Because media is so immersive, most people don’t even realize how much of their day it shapes—because it doesn’t feel like media anymore. It feels like you. It is you. You are the algorithm.

It’s your Apple Watch tracking your steps and heart rate and feeding that data into an ad ecosystem. It’s Alexa reading you a recipe while noting your preferences and reminding you when to reorder supplies. It curates your playlists, suggests your next book, and reroutes your commute.

Still think media has no hold over you?

The Rules Have Changed

Somewhere along the way, the rules of media changed. But no announcement was made. America has been slow to respond.

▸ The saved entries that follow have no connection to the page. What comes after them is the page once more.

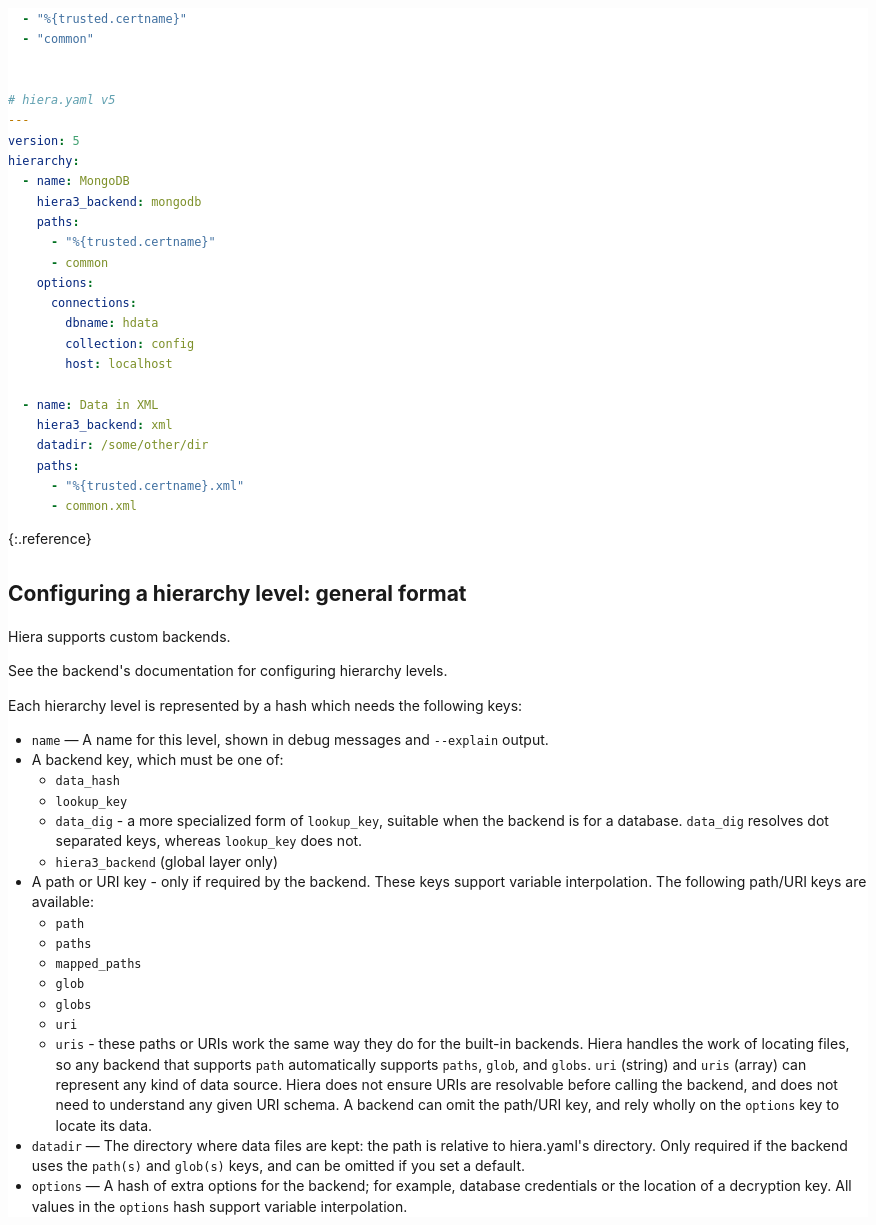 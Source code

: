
 ``` yaml
  - "%{trusted.certname}"
  - "common"


# hiera.yaml v5
---
version: 5
hierarchy:
  - name: MongoDB
    hiera3_backend: mongodb
    paths:
      - "%{trusted.certname}"
      - common
    options:
      connections:
        dbname: hdata
        collection: config
        host: localhost

  - name: Data in XML
    hiera3_backend: xml
    datadir: /some/other/dir
    paths:
      - "%{trusted.certname}.xml"
      - common.xml
```

{:.reference}
## Configuring a hierarchy level: general format

Hiera supports custom backends.

See the backend's documentation for configuring hierarchy levels.

Each hierarchy level is represented by a hash which needs the following keys:

-   `name` — A name for this level, shown in debug messages and `--explain` output.
-   A backend key, which must be one of:
    -   `data_hash`
    -   `lookup_key`
    -   `data_dig` - a more specialized form of `lookup_key`, suitable when the backend is for a database. `data_dig`  resolves dot separated keys, whereas `lookup_key` does not.
    -   `hiera3_backend` (global layer only)
-   A path or URI key - only if required by the backend. These keys support variable interpolation. The following path/URI keys are available:
    -   `path`
    -   `paths`
    -   `mapped_paths`
    -   `glob`
    -   `globs`
    -   `uri`
    -   `uris` - these paths or URIs work the same way they do for the built-in backends. Hiera handles the work of locating files, so any backend that supports `path` automatically supports `paths`, `glob`, and `globs`. `uri` (string) and `uris` (array) can represent any kind of data source. Hiera does not ensure URIs are resolvable before calling the backend, and does not need to understand any given URI schema. A backend can omit the path/URI key, and rely wholly on the `options` key to locate its data.
-   `datadir` — The directory where data files are kept: the path is relative to hiera.yaml's directory. Only required if the backend uses the `path(s)` and `glob(s)` keys, and can be omitted if you set a default.
-   `options` — A hash of extra options for the backend; for example, database credentials or the location of a decryption key. All values in the `options` hash support variable interpolation.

Now, we’re seeing the consequences in our workforce.

We’ve built a society of users who are comfortable with technology—but not equipped to understand it. We know how to swipe, post, and stream—but we don’t understand how digital systems influence what we see, how we think, or the decisions we make.

That’s not just a media issue—it’s an economic one.

In 2023, nearly 70% of U.S. employers reported a critical digital skills gap in their workforce, citing a growing disconnect between the capabilities they need and what employees actually bring to the table. Meanwhile, American students are lagging behind their international peers. According to the International Computer and Information Literacy Study, U.S. eighth graders scored below the global average in computational thinking—basic digital problem-solving and logic skills necessary for any modern job.

This isn’t just about tech companies. It affects healthcare, logistics, finance, manufacturing, education—every industry that now runs on data and digital infrastructure.

A Major Mistake

We’re living in a media-driven world, yet we still treat media literacy as if it’s an elective. That’s a major mistake.

Media literacy isn’t just about spotting fake news or decoding headlines. It’s about understanding how digital systems operate—and how they shape decisions, behavior, and culture at scale. It’s the kind of literacy that affects hiring, internal communication, public reputation, and business strategy.

And that’s where the most successful leaders stand apart.

They know media is no longer just messaging—it’s infrastructure.

It shapes how your employees learn, how your customers think, how your brand is perceived, and how your industry evolves. It’s not a communications channel—it’s the ecosystem your organization operates in.

Smart leaders don’t just delegate media. They study how it moves. They understand that if their teams aren’t media-literate, they’re vulnerable. Executives who can read algorithmic patterns anticipate trends before they emerge.

Media literacy at the leadership level is operational awareness. It’s brand protection. It’s competitive advantage.

Media isn’t slowing down, and it certainly isn’t simplifying. It waits for no one. Which leaves us with only two options: We can learn how to use media or allow it to use us.